Se i giorni della mia giovinezza avessero coinciso con la sua tumultuosa ascesa, sarebbe stato assai inverosimile che le mie cosiddette ricerche artistiche (e ci tengo a precisare che, in quella situazione, la loro stessa probabilità si riduceva a una scarna percentuale) potessero non dico realizzarsi, ma anche soltanto profilarsi nella mente onesta e retta di un pioniere o di un giovane comunista di allora. Con questo non intendo dire che la mia esistenza sarebbe stata più orribile, drammatica o folle. No. Sarebbe stata semplicemente diversa e a me non avrebbero sottoposto il presente questionario autobiografico, bensì un altro. Magari, più primitivamente, mi avrebbero chiesto quale fosse il mio numero nel campo di lavoro o quanti segni di spunta avessi fatto sugli elenchi dei fucilati. Non voglio affatto dipingere la situazione più drammatica di quanto non sia, mi limito a riportare il ventaglio di possibilità dell’epoca.

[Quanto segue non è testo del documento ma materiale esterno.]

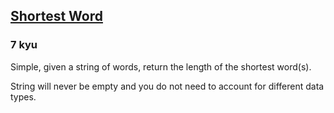 <h2><a href=https://www.codewars.com/kata/57cebe1dc6fdc20c57000ac9/train/java target="_blank">Shortest Word</a></h2><h3>7 kyu</h3><p>Simple, given a string of words, return the length of the shortest word(s).</p><p>String will never be empty and you do not need to account for different data types.</p>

Fondamentale è anche il fatto che non sia nato più tardi. I giorni trascorsi nella routine morbida, pervasiva e sfibrante della tarda atmosfera sovietica di nonno Brezhnev – Kutuzov hanno fatto sì che io e il mio organismo rallentato e abitudinario fossimo educati poco per volta e facessimo il nostro ingresso nella cultura abbastanza tardi, anzi quasi scandalosamente tardi, dal punto di vista dell’effettiva età anagrafica. Ma, dal punto di vista di quella culturale, per me questa era l’unica soluzione possibile per non franare sotto il peso di quelle sfide del destino che eccitavano molti, fornendo loro energie aggiuntive, ma che a me parevano quasi insostenibili, poiché richiedevano scelte immediate e inappellabili, comportavano svariati rischi, nonché la necessità di prendere decisioni e di formulare giudizi propri.
Il fatto è che per quasi tutti gli appartenenti alla mia generazione le età biologiche, sociali, culturali e artistiche erano decisamente separate. E se al momento della scoperta della sfera sociale (beh, della scoperta per quanto riguarda tipi così “a scoppio ritardato” e rispettosi della legge come me), la mia età fisiologica era quella di un uomo che comincia a invecchiare e l’età creativa era quella in cui in genere si completa la costruzione della propria mitologia e del proprio sistema personale, quella culturale era per così dire inesistente e quella sociale – adolescenziale. Perciò, il problema di avvicinarmi alla gente (per me, in ogni caso) era soprattutto quello di dare un’impressione che potesse essere non dico armonica, ma quantomeno non catastrofica, di modo che la somma delle mie età disomogenee nel loro insieme mi permettesse di adattarmi al mondo esterno, compensandosi reciprocamente.